诸神缄默不语-个人CSDN博文目录
datasets包的官方GitHub项目:huggingface/datasets: 🤗 The largest hub of ready-to-use datasets for ML models with fast, easy-to-use and efficient data manipulation tools
datasets包可以加载很多公开数据集,并对其进行预处理。
datasets包的建构参考了TFDS项目:tensorflow/datasets: TFDS is a collection of datasets ready to use with TensorFlow, Jax, …

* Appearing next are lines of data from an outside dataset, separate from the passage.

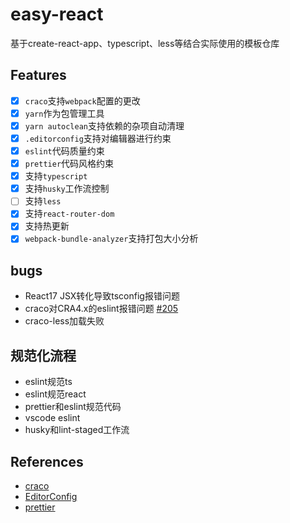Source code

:# easy-react

基于create-react-app、typescript、less等结合实际使用的模板仓库

## Features

- [x] `craco`支持`webpack`配置的更改
- [x] `yarn`作为包管理工具
- [x] `yarn autoclean`支持依赖的杂项自动清理
- [x] `.editorconfig`支持对编辑器进行约束
- [x] `eslint`代码质量约束
- [x] `prettier`代码风格约束
- [x] 支持`typescript`
- [x] 支持`husky`工作流控制
- [ ] 支持`less`
- [x] 支持`react-router-dom`
- [x] 支持热更新
- [x] `webpack-bundle-analyzer`支持打包大小分析

## bugs

- React17 JSX转化导致tsconfig报错问题
- craco对CRA4.x的eslint报错问题 [#205](https://github.com/gsoft-inc/craco/issues/205)
- craco-less加载失败

## 规范化流程

- eslint规范ts
- eslint规范react
- prettier和eslint规范代码
- vscode eslint
- husky和lint-staged工作流

## References

- [craco](https://github.com/gsoft-inc/craco)
- [EditorConfig](https://editorconfig.org)
- [prettier](https://prettier.io)
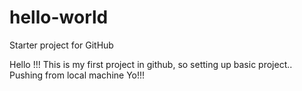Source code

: # hello-world
Starter project for GitHub

Hello !!! This is my first project in github, so setting up basic project..
Pushing from local machine
Yo!!!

这一部分介绍本来包含在了用huggingface.transformers.AutoModelForSequenceClassification在文本分类任务上微调预训练模型这篇博文中,为清晰起见,我将其单拎出来。但对于datasets的具体应用仍然可以参考这篇博文和我写的其他介绍transformers的使用的博文。
文章目录
- 1. datasets包的安装
- 2. datasets简易入门
- 3. 数据集的加载和预处理示例:分类数据集Yelp Reviews
- 4. 将自定义数据集转换为datasets的数据集格式
- 5. 常见bug
1. datasets包的安装
如果使用anaconda作为包管理环境,并已经使用pip安装的transformers包,则可以直接使用pip来安装datasets:
pip install datasets
其他安装方式可参考datasets文档:https://huggingface.co/docs/datasets/installation
2. datasets简易入门
本部分使用的函数参考官方GitHub项目的README文件。
- 所有可用的数据集:
all_available_datasets=datasets.list_datasets()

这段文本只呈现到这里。